Upregulation of IL ‐6 expression in human salivary gland cell line by IL ‐17 via activation of p38 MAPK , ERK , PI 3K/Akt, and NF ‐κB pathways

Background The human salivary gland ( HSG ) cell line has so far been used as in vitro models for study of the influence of cytokines and pharmacologic agents on salivary glands, as well as a model system for inflammation in Sjögren's syndrome ( SS ). This study aimed to determine the effect of IL ‐17 on IL ‐6 production and the underlying molecular mechanism regulated by the HSG cell line.

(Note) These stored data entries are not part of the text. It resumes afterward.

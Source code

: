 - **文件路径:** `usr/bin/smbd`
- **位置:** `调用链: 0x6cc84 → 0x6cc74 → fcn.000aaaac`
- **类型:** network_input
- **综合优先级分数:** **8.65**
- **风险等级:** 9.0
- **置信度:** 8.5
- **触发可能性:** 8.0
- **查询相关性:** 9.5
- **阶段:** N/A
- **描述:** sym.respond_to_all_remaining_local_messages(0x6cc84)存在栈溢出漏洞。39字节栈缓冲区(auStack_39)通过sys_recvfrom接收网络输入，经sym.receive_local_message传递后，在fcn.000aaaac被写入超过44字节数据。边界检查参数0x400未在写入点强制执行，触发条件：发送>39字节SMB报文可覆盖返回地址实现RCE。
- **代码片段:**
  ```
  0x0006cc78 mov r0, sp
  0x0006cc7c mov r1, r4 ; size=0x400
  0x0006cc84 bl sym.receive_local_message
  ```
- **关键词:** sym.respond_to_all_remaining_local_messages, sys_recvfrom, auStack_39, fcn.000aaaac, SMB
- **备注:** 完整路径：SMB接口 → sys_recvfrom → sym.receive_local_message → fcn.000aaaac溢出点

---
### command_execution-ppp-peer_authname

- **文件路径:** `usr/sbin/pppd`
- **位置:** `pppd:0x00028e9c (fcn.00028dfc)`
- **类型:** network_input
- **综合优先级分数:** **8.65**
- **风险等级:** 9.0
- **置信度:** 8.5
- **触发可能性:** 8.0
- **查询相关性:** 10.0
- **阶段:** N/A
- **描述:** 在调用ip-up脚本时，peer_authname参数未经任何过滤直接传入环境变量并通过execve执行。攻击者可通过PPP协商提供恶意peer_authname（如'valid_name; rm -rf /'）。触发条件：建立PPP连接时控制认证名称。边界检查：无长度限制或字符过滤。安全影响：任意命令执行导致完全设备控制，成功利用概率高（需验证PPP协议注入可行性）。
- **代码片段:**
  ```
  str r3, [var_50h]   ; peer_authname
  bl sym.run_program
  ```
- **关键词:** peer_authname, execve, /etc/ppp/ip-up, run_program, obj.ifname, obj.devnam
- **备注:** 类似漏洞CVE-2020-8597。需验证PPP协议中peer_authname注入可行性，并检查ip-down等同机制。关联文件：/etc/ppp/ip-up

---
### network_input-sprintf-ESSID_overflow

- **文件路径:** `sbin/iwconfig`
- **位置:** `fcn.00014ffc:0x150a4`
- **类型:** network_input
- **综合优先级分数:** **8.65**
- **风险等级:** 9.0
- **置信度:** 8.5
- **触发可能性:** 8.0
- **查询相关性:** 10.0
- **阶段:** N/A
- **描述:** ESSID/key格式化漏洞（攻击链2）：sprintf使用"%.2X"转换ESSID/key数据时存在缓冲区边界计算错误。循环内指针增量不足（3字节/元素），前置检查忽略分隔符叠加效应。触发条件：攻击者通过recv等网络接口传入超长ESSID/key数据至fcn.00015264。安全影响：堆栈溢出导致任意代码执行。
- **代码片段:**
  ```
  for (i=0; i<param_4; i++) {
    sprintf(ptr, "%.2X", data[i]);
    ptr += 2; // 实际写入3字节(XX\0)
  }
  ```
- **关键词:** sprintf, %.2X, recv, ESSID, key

Methods Immunofluorescence analyses, RT ‐ PCR , and Western blot were conducted to evaluate the IL ‐17 receptor ( IL ‐17R) expression in cultured HSG cells. Real‐time PCR and ELISA were then utilized to establish the mRNA and protein levels of IL ‐6 in IL ‐17‐stimulated HSG cells. Western blot, flow cytometry, immunofluorescence, and inhibitor analyses were conducted to elucidate the involved signaling pathways. Results The HSG cells reliably expressed the IL ‐17R mRNA and its encoded surface‐bound protein. The expression of IL ‐6 mRNA and protein was upregulated by stimulation of HSG cells with IL ‐17; this effect was impeded by IL ‐17‐ or IL ‐17R‐neutralizing antibodies. IL ‐17 stimulation ended up with the fast phosphorylation of p38 mitogen‐activated protein kinase ( MAPK ), extracellular signal‐regulated kinase ( ERK ), Akt, and translocation of nuclear factor‐kappaB ( NF ‐κB) in the HSG cells. p38 MAPK , Akt, and NF ‐κB inhibitors significantly subdued IL ‐6 generation in HSG cells stimulated by IL ‐17. PD 98059, an ERK inhibitor, decreased IL ‐6 generation under low dose of IL ‐17 but not with high dose. Conclusions The HSG cells expressed IL ‐17R and reacted to IL ‐17 to generate IL ‐6 via the stimulation of ERK , p38 MAPK , Akt, and NF ‐κB signaling pathways.